Hello, learners of English. One of the most recent ESL conversations that we can learn today is about the COVID-19 conversation at the medical centre. Here is a transcript of a conversation that can help you understand how English is used in a conversation with a doctor at the medical centre. Before practicing, make sure to understand the following important words:
- symptoms – it means signs
- temperature – it means the hotness or coldness of something
- regularly – it means the uniform intervals of time
- social distancing – it means the practice of maintaining a greater than usual physical distance
- self-isolate – it means to remain apart from others for a period of time, especially in order to prevent the transmission or acquisition of an infectious disease.
- prescription – it means an instruction written by a medical practitioner that authorizes a patient to be provided a medicine or treatment
COVID-19 ESL Conversation At the Medical Centre
Doctor: Good morning, Mr. Johnson. What can I do for you?
Mr. Johnson: Well doctor, I’ve had this dry cough for the past couple of days and I think I might have a bit of a fever too.
Doctor: Mmm, let me take your temperature. 38.5 degrees. That is quite high. Have you got any other symptoms?
Mr. Johnson: Well, I’ve been feeling very tired lately and I’ve got these aches and pains all over my body.
Doctor: And do you have any difficulty breathing?

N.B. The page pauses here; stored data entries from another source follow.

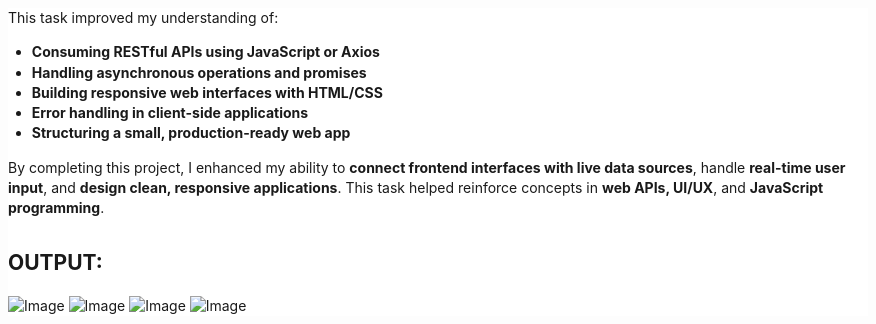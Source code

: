 This task improved my understanding of:

* **Consuming RESTful APIs using JavaScript or Axios**
* **Handling asynchronous operations and promises**
* **Building responsive web interfaces with HTML/CSS**
* **Error handling in client-side applications**
* **Structuring a small, production-ready web app**

By completing this project, I enhanced my ability to **connect frontend interfaces with live data sources**, handle **real-time user input**, and **design clean, responsive applications**. This task helped reinforce concepts in **web APIs, UI/UX**, and **JavaScript programming**.

## **OUTPUT:**

<img width="1584" height="829" alt="Image" src="https://github.com/user-attachments/assets/eec3a346-c7ca-4fe5-8458-34024969ce54" />
<img width="1711" height="812" alt="Image" src="https://github.com/user-attachments/assets/2f3acfc6-5efd-4b3d-ae70-36f037e91bb7" />
<img width="1711" height="818" alt="Image" src="https://github.com/user-attachments/assets/0140a45a-6c58-49bb-aebc-f5cf1d5b7a06" />
<img width="1586" height="829" alt="Image" src="https://github.com/user-attachments/assets/66ff7953-fb6a-4323-a801-3bfd08c4e333" />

Mr. Johnson: Yes, I do tend to get out of breath very quickly.
Doctor: I see, What about your sense of taste and smell?
Mr. Johnson: Now that you mention it, I think I may have lost those too.

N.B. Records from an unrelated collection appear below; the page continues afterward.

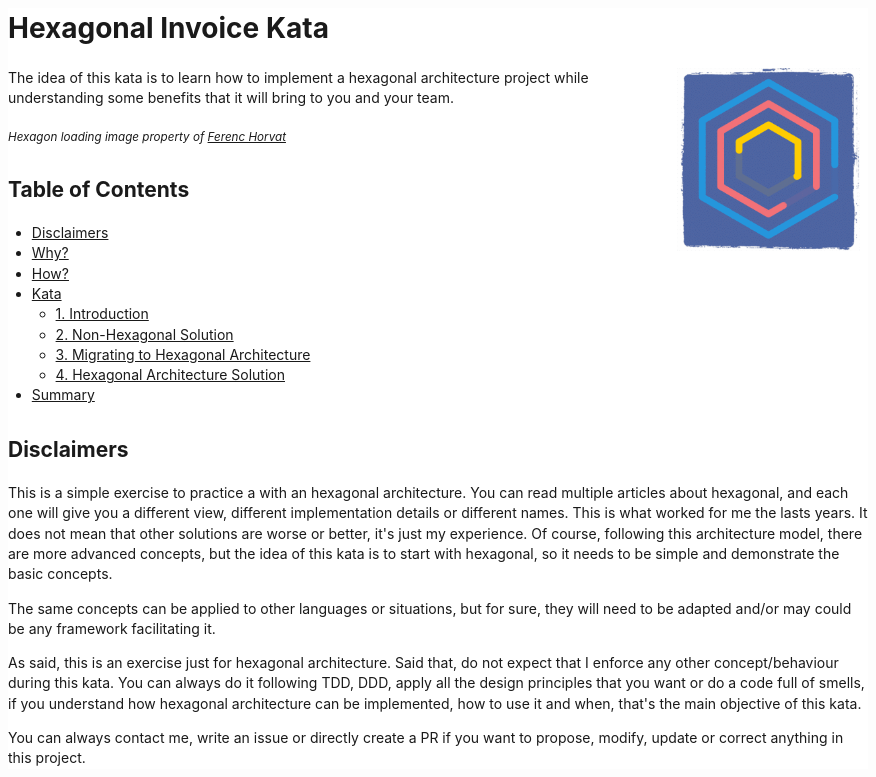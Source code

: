 # Hexagonal Invoice Kata

<img align="right" width="200" height="183" src="kata-readme/hexagonal-gif.gif">The idea of this kata is to learn how to implement a hexagonal architecture project while understanding some benefits that it will bring to you and your team.

<sub>_Hexagon loading image property of [Ferenc Horvat](https://dribbble.com/ferenchorvat)_</sub>

## Table of Contents

- [Disclaimers](#disclaimers)
- [Why?](#why)
- [How?](#how)
- [Kata](#kata)
    * [1. Introduction](#1-introduction)
    * [2. Non-Hexagonal Solution](#2-non-hexagonal-solution)
    * [3. Migrating to Hexagonal Architecture](#3-migrating-to-hexagonal-architecture)
    * [4. Hexagonal Architecture Solution](#4-hexagonal-architecture-solution)
- [Summary](#summary)

## Disclaimers

This is a simple exercise to practice a with an hexagonal architecture. You can read multiple articles about hexagonal, and each one will give you a different view, different implementation details or different names. This is what worked for me the lasts years. It does not mean that other solutions are worse or better, it's just my experience. Of course, following this architecture model, there are more advanced concepts, but the idea of this kata is to start with hexagonal, so it needs to be simple and demonstrate the basic concepts.

The same concepts can be applied to other languages or situations, but for sure, they will need to be adapted and/or may could be any framework facilitating it.

As said, this is an exercise just for hexagonal architecture. Said that, do not expect that I enforce any other concept/behaviour during this kata. You can always do it following TDD, DDD, apply all the design principles that you want or do a code full of smells, if you understand how hexagonal architecture can be implemented, how to use it and when, that's the main objective of this kata.

You can always contact me, write an issue or directly create a PR if you want to propose, modify, update or correct anything in this project.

Doctor: I’m afraid it looks like you’ve caught the corona virus.
Mr. Johnson: But I always wear my mask when I go out and I regularly wash my hands. And I’ve been respecting all the social distancing rules.

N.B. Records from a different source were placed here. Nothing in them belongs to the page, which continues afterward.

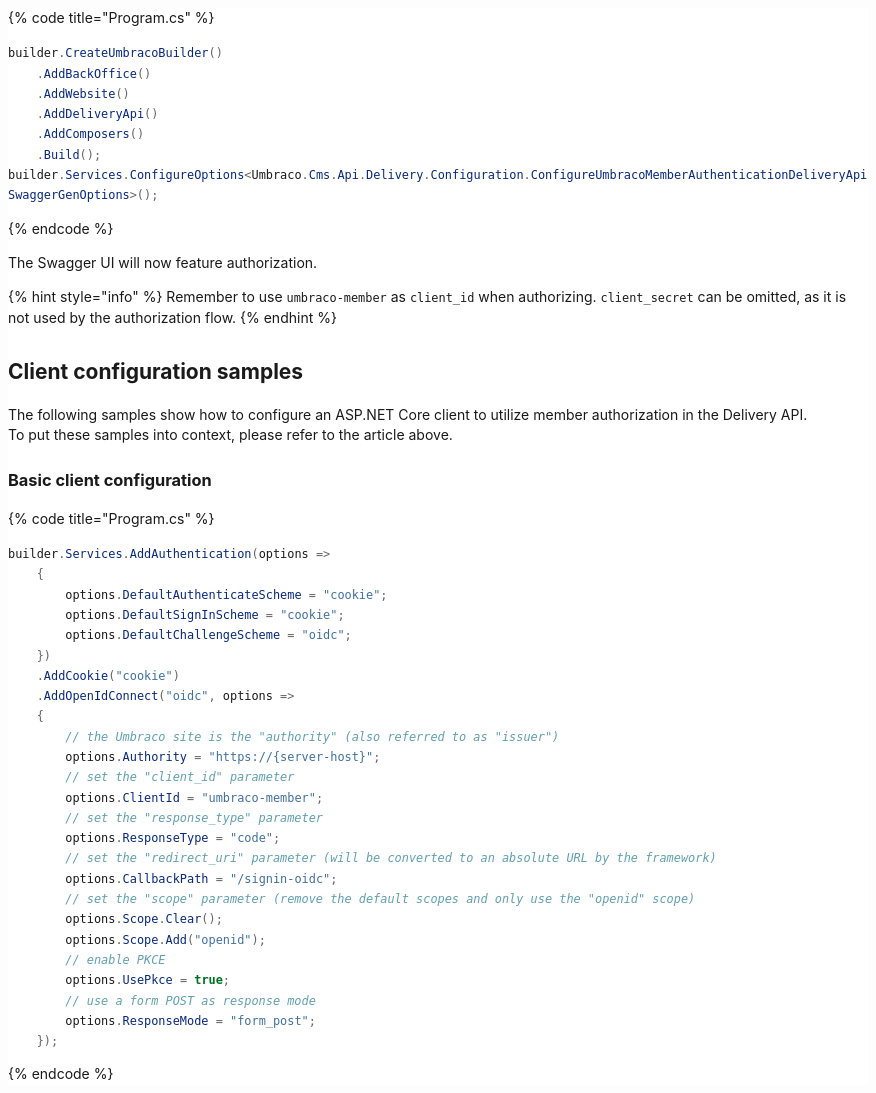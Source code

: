 {% code title="Program.cs" %}
```csharp
builder.CreateUmbracoBuilder()
    .AddBackOffice()
    .AddWebsite()
    .AddDeliveryApi()
    .AddComposers()
    .Build();
builder.Services.ConfigureOptions<Umbraco.Cms.Api.Delivery.Configuration.ConfigureUmbracoMemberAuthenticationDeliveryApiSwaggerGenOptions>();
```
{% endcode %}

The Swagger UI will now feature authorization.

{% hint style="info" %}
Remember to use `umbraco-member` as `client_id` when authorizing. `client_secret` can be omitted, as it is not used by the authorization flow.
{% endhint %}

## Client configuration samples

The following samples show how to configure an ASP.NET Core client to utilize member authorization in the Delivery API.\
To put these samples into context, please refer to the article above.

### Basic client configuration

{% code title="Program.cs" %}
```csharp
builder.Services.AddAuthentication(options =>
    {
        options.DefaultAuthenticateScheme = "cookie";
        options.DefaultSignInScheme = "cookie";
        options.DefaultChallengeScheme = "oidc";
    })
    .AddCookie("cookie")
    .AddOpenIdConnect("oidc", options =>
    {
        // the Umbraco site is the "authority" (also referred to as "issuer")
        options.Authority = "https://{server-host}";
        // set the "client_id" parameter
        options.ClientId = "umbraco-member";
        // set the "response_type" parameter
        options.ResponseType = "code";
        // set the "redirect_uri" parameter (will be converted to an absolute URL by the framework)
        options.CallbackPath = "/signin-oidc";
        // set the "scope" parameter (remove the default scopes and only use the "openid" scope)
        options.Scope.Clear();
        options.Scope.Add("openid");
        // enable PKCE
        options.UsePkce = true;
        // use a form POST as response mode
        options.ResponseMode = "form_post";
    });
```
{% endcode %}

Doctor: Well, we can’t be sure unless you take a test. In any case you’re going to have to self-isolate for the next seven days. In the meantime, I’ll give you a prescription for some paracetamol. You should also drink plenty of fluids. If your condition worsens, you’ll have to call “one-one-one”. Good luck Mr. Johnson, and make sure you get your vaccination when the time comes.
Mr. Johnson: Don’t worry doctor, I will.